* The task
Which lines of the entries contain the string "Person"? Copy each of them.

* Provided data
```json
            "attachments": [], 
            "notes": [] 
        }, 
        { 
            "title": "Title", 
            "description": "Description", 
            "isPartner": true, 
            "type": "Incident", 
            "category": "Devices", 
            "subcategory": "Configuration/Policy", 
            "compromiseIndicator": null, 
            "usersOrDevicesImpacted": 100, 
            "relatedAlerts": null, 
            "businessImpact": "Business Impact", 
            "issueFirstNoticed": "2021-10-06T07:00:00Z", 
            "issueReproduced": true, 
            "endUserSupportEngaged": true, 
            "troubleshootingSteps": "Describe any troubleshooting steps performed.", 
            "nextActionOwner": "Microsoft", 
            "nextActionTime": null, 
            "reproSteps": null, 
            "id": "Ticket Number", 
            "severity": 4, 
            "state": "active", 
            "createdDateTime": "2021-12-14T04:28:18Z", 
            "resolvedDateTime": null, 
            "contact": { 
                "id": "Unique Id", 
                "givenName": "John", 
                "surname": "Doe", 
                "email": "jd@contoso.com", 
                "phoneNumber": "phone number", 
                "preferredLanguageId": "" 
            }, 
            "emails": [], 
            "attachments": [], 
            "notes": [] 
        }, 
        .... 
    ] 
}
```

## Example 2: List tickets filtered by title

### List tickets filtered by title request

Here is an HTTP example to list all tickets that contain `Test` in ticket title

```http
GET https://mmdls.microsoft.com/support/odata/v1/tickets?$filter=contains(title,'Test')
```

==

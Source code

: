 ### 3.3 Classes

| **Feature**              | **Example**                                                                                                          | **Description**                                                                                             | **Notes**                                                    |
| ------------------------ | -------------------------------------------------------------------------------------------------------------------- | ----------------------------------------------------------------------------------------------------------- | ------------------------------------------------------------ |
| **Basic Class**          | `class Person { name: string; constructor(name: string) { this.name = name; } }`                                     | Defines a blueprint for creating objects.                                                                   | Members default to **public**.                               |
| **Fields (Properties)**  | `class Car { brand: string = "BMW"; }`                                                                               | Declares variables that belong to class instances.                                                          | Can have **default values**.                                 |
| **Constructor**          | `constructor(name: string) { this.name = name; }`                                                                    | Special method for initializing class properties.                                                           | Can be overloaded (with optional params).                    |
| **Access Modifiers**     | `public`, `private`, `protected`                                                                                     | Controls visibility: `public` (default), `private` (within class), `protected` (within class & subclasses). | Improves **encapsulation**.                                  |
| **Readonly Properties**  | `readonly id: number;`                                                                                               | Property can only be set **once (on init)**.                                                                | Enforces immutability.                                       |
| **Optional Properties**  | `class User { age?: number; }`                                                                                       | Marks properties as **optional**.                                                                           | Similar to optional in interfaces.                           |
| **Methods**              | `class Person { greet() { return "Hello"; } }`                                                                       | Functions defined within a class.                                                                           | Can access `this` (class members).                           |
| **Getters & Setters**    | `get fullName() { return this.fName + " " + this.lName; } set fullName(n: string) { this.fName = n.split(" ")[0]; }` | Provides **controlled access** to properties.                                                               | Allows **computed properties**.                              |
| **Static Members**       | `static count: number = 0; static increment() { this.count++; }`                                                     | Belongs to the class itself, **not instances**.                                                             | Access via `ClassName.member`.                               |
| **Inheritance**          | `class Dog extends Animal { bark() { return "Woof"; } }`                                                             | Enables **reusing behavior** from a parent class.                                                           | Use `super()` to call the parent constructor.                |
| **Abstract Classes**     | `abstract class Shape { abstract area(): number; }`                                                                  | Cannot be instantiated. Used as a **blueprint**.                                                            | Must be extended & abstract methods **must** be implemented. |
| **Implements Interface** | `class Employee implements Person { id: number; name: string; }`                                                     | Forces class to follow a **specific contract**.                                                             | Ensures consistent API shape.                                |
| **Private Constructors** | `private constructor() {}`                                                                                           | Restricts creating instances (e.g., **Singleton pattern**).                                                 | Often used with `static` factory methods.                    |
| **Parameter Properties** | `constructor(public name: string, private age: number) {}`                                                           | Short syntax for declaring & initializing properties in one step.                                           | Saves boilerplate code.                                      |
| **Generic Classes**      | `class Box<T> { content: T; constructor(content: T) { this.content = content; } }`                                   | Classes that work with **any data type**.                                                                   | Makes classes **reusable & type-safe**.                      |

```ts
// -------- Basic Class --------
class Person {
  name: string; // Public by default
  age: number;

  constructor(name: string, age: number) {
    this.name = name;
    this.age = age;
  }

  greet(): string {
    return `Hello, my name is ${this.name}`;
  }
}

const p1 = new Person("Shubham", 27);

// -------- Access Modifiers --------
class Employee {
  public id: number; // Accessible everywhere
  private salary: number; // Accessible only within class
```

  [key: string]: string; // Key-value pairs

==

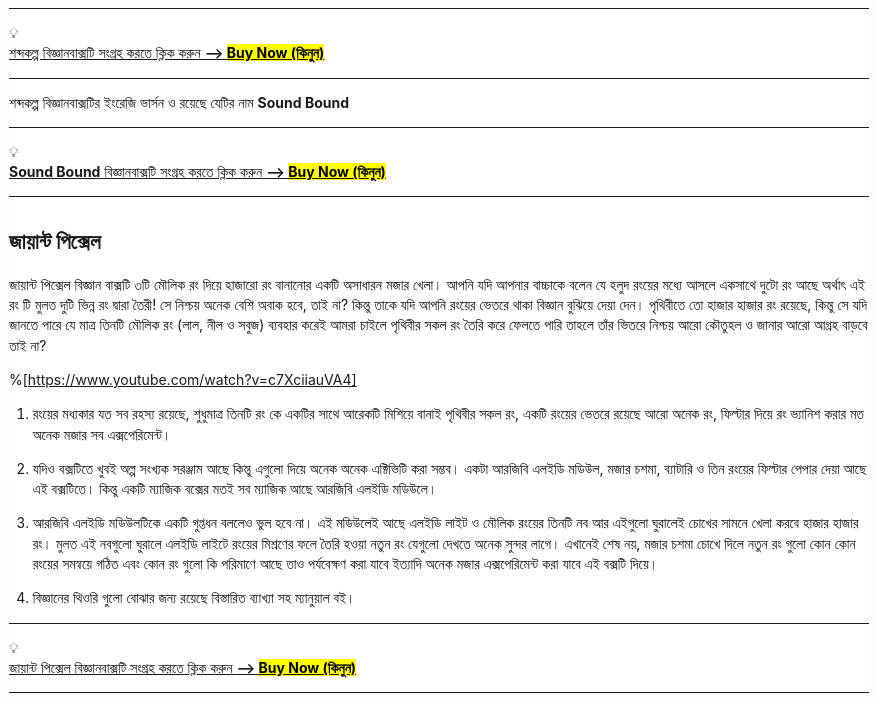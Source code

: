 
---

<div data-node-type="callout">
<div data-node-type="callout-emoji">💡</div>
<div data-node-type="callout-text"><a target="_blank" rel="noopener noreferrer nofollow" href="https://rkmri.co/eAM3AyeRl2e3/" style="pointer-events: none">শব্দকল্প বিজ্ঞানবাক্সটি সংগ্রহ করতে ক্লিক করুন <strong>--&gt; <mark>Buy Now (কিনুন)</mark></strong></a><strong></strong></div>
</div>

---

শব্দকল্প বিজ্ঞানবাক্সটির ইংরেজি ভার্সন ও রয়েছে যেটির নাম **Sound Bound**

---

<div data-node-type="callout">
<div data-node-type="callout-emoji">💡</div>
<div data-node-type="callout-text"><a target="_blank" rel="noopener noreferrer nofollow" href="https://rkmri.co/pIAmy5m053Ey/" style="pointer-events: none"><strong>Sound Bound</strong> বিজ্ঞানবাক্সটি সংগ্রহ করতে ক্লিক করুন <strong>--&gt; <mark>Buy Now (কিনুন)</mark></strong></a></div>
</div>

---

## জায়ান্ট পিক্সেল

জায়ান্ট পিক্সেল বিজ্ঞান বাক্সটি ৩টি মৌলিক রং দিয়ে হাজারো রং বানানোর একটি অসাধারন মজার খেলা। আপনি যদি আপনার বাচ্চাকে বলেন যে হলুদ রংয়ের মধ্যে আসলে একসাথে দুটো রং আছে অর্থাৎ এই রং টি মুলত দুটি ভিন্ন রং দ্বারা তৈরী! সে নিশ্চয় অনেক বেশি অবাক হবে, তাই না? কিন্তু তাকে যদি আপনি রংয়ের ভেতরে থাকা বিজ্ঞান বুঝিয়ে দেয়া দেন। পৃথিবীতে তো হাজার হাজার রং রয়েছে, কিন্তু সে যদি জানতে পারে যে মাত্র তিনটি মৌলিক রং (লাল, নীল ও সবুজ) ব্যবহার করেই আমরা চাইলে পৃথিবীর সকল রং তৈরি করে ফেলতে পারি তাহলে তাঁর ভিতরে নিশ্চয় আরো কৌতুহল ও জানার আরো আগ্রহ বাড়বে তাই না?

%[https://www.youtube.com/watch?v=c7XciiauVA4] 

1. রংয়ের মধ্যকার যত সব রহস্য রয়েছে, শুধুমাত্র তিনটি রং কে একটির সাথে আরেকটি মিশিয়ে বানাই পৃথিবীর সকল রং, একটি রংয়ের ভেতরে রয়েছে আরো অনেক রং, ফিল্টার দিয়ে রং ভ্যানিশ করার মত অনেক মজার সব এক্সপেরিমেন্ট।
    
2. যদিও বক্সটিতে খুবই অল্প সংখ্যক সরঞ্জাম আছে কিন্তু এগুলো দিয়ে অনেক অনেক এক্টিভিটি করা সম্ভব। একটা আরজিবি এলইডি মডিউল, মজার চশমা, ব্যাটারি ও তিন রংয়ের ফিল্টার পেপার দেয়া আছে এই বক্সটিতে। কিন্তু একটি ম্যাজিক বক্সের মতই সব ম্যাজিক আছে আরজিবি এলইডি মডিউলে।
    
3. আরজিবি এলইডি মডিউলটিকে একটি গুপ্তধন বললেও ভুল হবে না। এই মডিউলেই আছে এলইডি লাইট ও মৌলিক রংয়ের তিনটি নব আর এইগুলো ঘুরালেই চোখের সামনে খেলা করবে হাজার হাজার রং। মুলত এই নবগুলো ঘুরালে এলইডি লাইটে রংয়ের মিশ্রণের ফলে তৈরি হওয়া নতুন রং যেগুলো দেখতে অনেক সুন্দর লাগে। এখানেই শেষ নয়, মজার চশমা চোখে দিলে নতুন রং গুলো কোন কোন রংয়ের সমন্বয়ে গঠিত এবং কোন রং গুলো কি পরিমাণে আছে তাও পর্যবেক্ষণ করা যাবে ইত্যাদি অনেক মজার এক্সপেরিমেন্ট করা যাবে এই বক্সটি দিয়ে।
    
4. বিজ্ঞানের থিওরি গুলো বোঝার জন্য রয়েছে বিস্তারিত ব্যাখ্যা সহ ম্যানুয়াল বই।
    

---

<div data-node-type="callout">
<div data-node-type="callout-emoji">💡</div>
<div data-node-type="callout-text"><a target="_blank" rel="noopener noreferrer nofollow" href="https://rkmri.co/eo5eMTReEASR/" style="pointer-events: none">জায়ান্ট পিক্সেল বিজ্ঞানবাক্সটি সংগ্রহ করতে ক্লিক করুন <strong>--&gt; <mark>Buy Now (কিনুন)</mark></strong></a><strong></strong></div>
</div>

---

* Answer section
| **Basic Class**          | `class Person { name: string; constructor(name: string) { this.name = name; } }`                                     | Defines a blueprint for creating objects.                                                                   | Members default to **public**.                               |
| **Methods**              | `class Person { greet() { return "Hello"; } }`                                                                       | Functions defined within a class.                                                                           | Can access `this` (class members).                           |
| **Implements Interface** | `class Employee implements Person { id: number; name: string; }`                                                     | Forces class to follow a **specific contract**.                                                             | Ensures consistent API shape.                                |
class Person {
const p1 = new Person("Shubham", 27);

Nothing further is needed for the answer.